読売新聞1999年12月5日(日)

 思いは祖国へ 異郷の哀切



東の国へ渡る鳥
久永 強 1993年 41cm×41cm

 思わず首は上に向く。 この感じ、覚えがある。 たとえばビルの谷間から見上げる高層建築。視界は建物に包囲され、その真ん中に小さく空が開く。 同じように空を見上げる作者がいる。高い樹木に囲まれて彼は立っている。 真ん中に空が開く。そこを横切って飛ぶものがある。首が疲れる。彼はほとんど真上を向いている。 この見上げる角度の垂直性、その、直立するひたむきさのなかに、絵の動機はある。 深い空を横切って、鳥が飛ぶ。どこへ?東の国へ。つまり日本へ。祖国へ。 彼の思いは鳥に乗って東へ飛ぶ。日本へ。祖国へ。 哀切な感情が、ひっそりと、深々と刻まれた。大胆な、むしろ素朴きわまりないこの天地自在の構図の動きが、そこにある。

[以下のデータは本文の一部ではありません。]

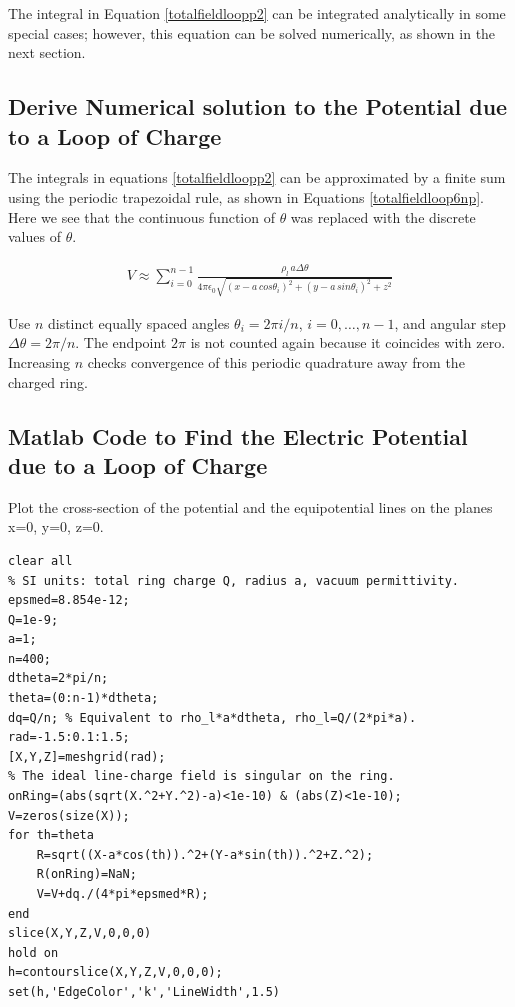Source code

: \documentclass{ximera}
\begin{document}
The integral in Equation \ref{totalfieldloopp2} can be integrated analytically in some special cases; however, this equation can be solved numerically, as shown in the next section.






\subsection{Derive Numerical solution to the Potential due to a Loop of Charge}



The integrals in equations \ref{totalfieldloopp2} can be approximated by a finite sum using the periodic trapezoidal rule, as shown in Equations \ref{totalfieldloop6np}.  Here we see that the continuous function of $\theta$ was replaced with the discrete values of  $\theta$.




\begin{eqnarray}
V\approx \sum_{i=0}^{n-1}\frac{\rho_l \, a   \Delta \theta }{4 \pi \epsilon_{0} {  \sqrt{(x - a \,cos{\theta_i})^2 +(y - a \,sin{\theta_i})^2 +z ^2}  }}  \label{totalfieldloop6np}
\end{eqnarray}

Use $n$ distinct equally spaced angles $\theta_i=2\pi i/n$, $i=0,\ldots,n-1$, and angular step $\Delta\theta=2\pi/n$. The endpoint $2\pi$ is not counted again because it coincides with zero. Increasing $n$ checks convergence of this periodic quadrature away from the charged ring.


\subsection{Matlab Code to Find the Electric Potential due to a Loop of Charge }
 

 Plot the cross-section of the potential and the equipotential lines on the planes x=0, y=0, z=0. 
  \begin{verbatim}
clear all
% SI units: total ring charge Q, radius a, vacuum permittivity.
epsmed=8.854e-12;
Q=1e-9;
a=1;
n=400;
dtheta=2*pi/n;
theta=(0:n-1)*dtheta;
dq=Q/n; % Equivalent to rho_l*a*dtheta, rho_l=Q/(2*pi*a).
rad=-1.5:0.1:1.5;
[X,Y,Z]=meshgrid(rad);
% The ideal line-charge field is singular on the ring.
onRing=(abs(sqrt(X.^2+Y.^2)-a)<1e-10) & (abs(Z)<1e-10);
V=zeros(size(X));
for th=theta
    R=sqrt((X-a*cos(th)).^2+(Y-a*sin(th)).^2+Z.^2);
    R(onRing)=NaN;
    V=V+dq./(4*pi*epsmed*R);
end
slice(X,Y,Z,V,0,0,0)
hold on
h=contourslice(X,Y,Z,V,0,0,0);
set(h,'EdgeColor','k','LineWidth',1.5)
\end{verbatim}
\end{document}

 様式以前の、素朴で直観的な色彩と形態が、そうして過酷なシベリアの日々を描き出していった。 斃死(へいし)した友の身体が凍土に埋められる。乏しい食糧に全員の監視の目が光る。狂って有刺鉄線をよじ登る男がいる。 一連の作品が前年の熊本に続いて東京で公開され、衝撃を与えたのは、敗戦から50年目の夏だった。 作者久永強、本業はカメラ修理業。60歳で油絵を始め、15年たって自らの抑留体験に向きあった。 2年で43点を描き、精根を使い果たして倒れた。体重は20キロ減った。文字通り、身を削ったのだ。 プロの仕事ではない自分の必要から描いた絵が、人を激しく揺り動かす事態がそうして起きた。何なのか。答えは彼の絵の中にあった。

  「渡り鳥見てると、とんでもないことを考えるんですよ。全部の鳥にヒモつけて束ねたら日本まで一緒に飛んで行けるんじゃないか、なんてことを、大真面目にね。そういう鳥をロシアの連中はバンバン撃つ。撃つな、バカヤロー、と怒鳴るんです。連中は、日本語わかりませんからね。絵を始めたときから抑えに抑えていたものが、一気に噴き出したように作品はわいて出てきた。一度に3枚並べて描いたこともある。異郷に死んだ友の無念が、背中を押したんですかね。でも結局、戦争ってのは殺しあいなんですよ。もうこんな愚かなことはやめよう、これからは、という思いにむしろ引っぱられたんだと思う。これだけは自分としてどうしても言い残しておきたい、ということですね。この(画面下の)1本だけ高い木ですか?自分ですよ」

  大連で時計の技術者として自立していた時、応召。昭和20年秋、シベリアに連行され、バム鉄道建設の強制労働に従事させられた。 収容所の現場監督は残忍な男だった。「私自身は幼いころから、たたかれ、けとばされ、ずっと耐えてきた。だからどんな状況でも歯をくいしばることができるんです」 それにしても−−−と彼は考える。人間はなぜあそこまで残忍になれるのか。人間とは信頼に価するものなのか。 だが、最悪の環境下にも友がいた。飢えと疲労の極限で、他人を気づかうことのできる日本人がいた。 久永強の絵では、生の極限のかたちが、あるおかしみの感覚と表裏になっている。希望を失わず正気で生きた男が獲得したまなざしの深さがそこにある。 結局、彼は生への愛惜を描いた。一つの魂の救済の過程を、描ききったのである。